What the task requires
Where does the string "this" appear? Copy every line of the entries below that holds it.

Data for review
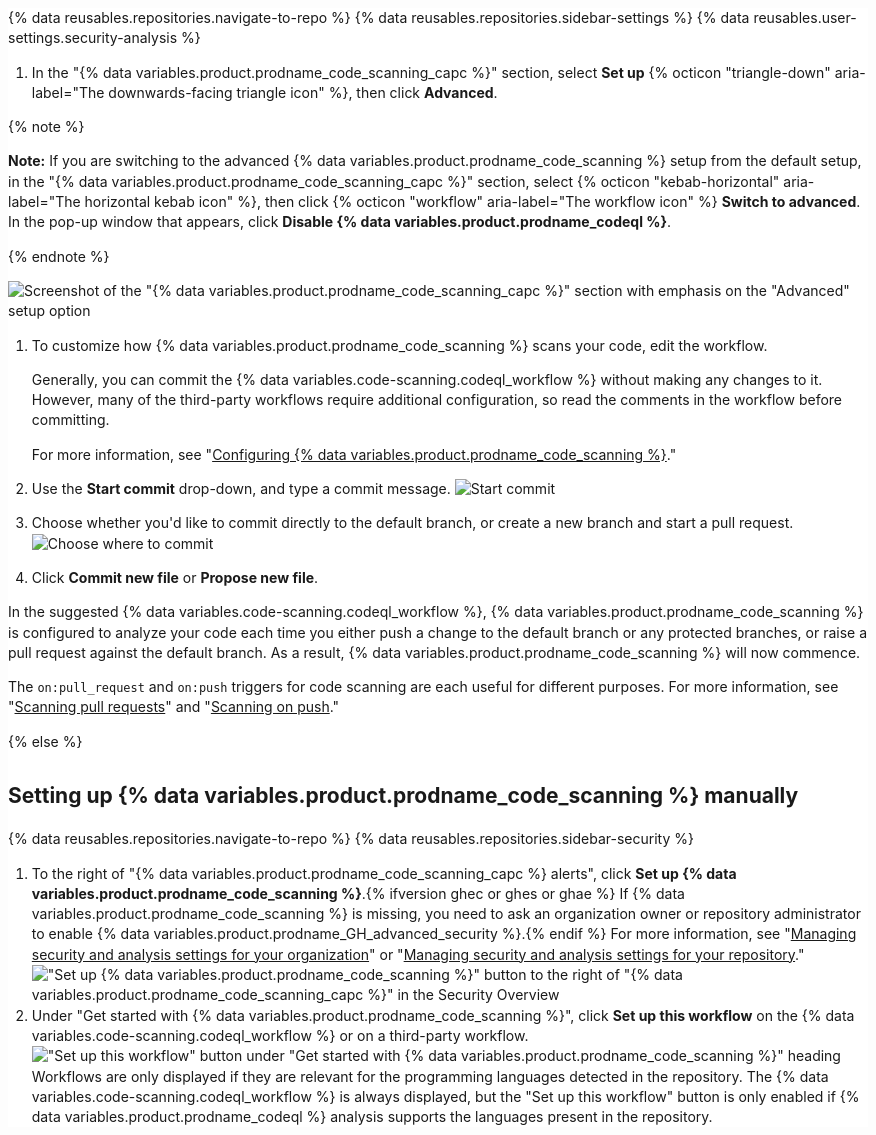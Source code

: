 {% data reusables.repositories.navigate-to-repo %}
{% data reusables.repositories.sidebar-settings %}
{% data reusables.user-settings.security-analysis %}
1. In the "{% data variables.product.prodname_code_scanning_capc %}" section, select **Set up** {% octicon "triangle-down" aria-label="The downwards-facing triangle icon" %}, then click **Advanced**.

  {% note %}

  **Note:** If you are switching to the advanced {% data variables.product.prodname_code_scanning %} setup from the default setup, in the "{% data variables.product.prodname_code_scanning_capc %}" section, select {% octicon "kebab-horizontal" aria-label="The horizontal kebab icon" %}, then click {% octicon "workflow" aria-label="The workflow icon" %} **Switch to advanced**. In the pop-up window that appears, click **Disable {% data variables.product.prodname_codeql %}**.

  {% endnote %}

  ![Screenshot of the "{% data variables.product.prodname_code_scanning_capc %}" section with emphasis on the "Advanced" setup option](/assets/images/help/security/advanced-code-scanning-setup.png)

1. To customize how {% data variables.product.prodname_code_scanning %} scans your code, edit the workflow.

   Generally, you can commit the {% data variables.code-scanning.codeql_workflow %} without making any changes to it. However, many of the third-party workflows require additional configuration, so read the comments in the workflow before committing.

   For more information, see "[Configuring {% data variables.product.prodname_code_scanning %}](/code-security/secure-coding/configuring-code-scanning)."
1. Use the **Start commit** drop-down, and type a commit message.
 ![Start commit](/assets/images/help/repository/start-commit-commit-new-file.png)
1. Choose whether you'd like to commit directly to the default branch, or create a new branch and start a pull request.
 ![Choose where to commit](/assets/images/help/repository/start-commit-choose-where-to-commit.png)
1. Click **Commit new file** or **Propose new file**.

In the suggested {% data variables.code-scanning.codeql_workflow %}, {% data variables.product.prodname_code_scanning %} is configured to analyze your code each time you either push a change to the default branch or any protected branches, or raise a pull request against the default branch. As a result, {% data variables.product.prodname_code_scanning %} will now commence.

The `on:pull_request` and `on:push` triggers for code scanning are each useful for different purposes. For more information, see "[Scanning pull requests](/code-security/code-scanning/automatically-scanning-your-code-for-vulnerabilities-and-errors/configuring-code-scanning#scanning-pull-requests)" and "[Scanning on push](/code-security/code-scanning/automatically-scanning-your-code-for-vulnerabilities-and-errors/configuring-code-scanning#scanning-on-push)."

{% else %}
## Setting up {% data variables.product.prodname_code_scanning %} manually

{% data reusables.repositories.navigate-to-repo %}
{% data reusables.repositories.sidebar-security %}
1. To the right of "{% data variables.product.prodname_code_scanning_capc %} alerts", click **Set up {% data variables.product.prodname_code_scanning %}**.{% ifversion ghec or ghes or ghae %} If {% data variables.product.prodname_code_scanning %} is missing, you need to ask an organization owner or repository administrator to enable {% data variables.product.prodname_GH_advanced_security %}.{% endif %} For more information, see "[Managing security and analysis settings for your organization](/organizations/keeping-your-organization-secure/managing-security-and-analysis-settings-for-your-organization)" or "[Managing security and analysis settings for your repository](/github/administering-a-repository/managing-security-and-analysis-settings-for-your-repository)."
 !["Set up {% data variables.product.prodname_code_scanning %}" button to the right of "{% data variables.product.prodname_code_scanning_capc %}" in the Security Overview](/assets/images/help/security/overview-set-up-code-scanning.png)
1. Under "Get started with {% data variables.product.prodname_code_scanning %}", click **Set up this workflow** on the {% data variables.code-scanning.codeql_workflow %} or on a third-party workflow.
 !["Set up this workflow" button under "Get started with {% data variables.product.prodname_code_scanning %}" heading](/assets/images/help/repository/code-scanning-set-up-this-workflow.png)Workflows are only displayed if they are relevant for the programming languages detected in the repository. The {% data variables.code-scanning.codeql_workflow %} is always displayed, but the "Set up this workflow" button is only enabled if {% data variables.product.prodname_codeql %} analysis supports the languages present in the repository.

Written answer
1. Under "Get started with {% data variables.product.prodname_code_scanning %}", click **Set up this workflow** on the {% data variables.code-scanning.codeql_workflow %} or on a third-party workflow.
 !["Set up this workflow" button under "Get started with {% data variables.product.prodname_code_scanning %}" heading](/assets/images/help/repository/code-scanning-set-up-this-workflow.png)Workflows are only displayed if they are relevant for the programming languages detected in the repository. The {% data variables.code-scanning.codeql_workflow %} is always displayed, but the "Set up this workflow" button is only enabled if {% data variables.product.prodname_codeql %} analysis supports the languages present in the repository.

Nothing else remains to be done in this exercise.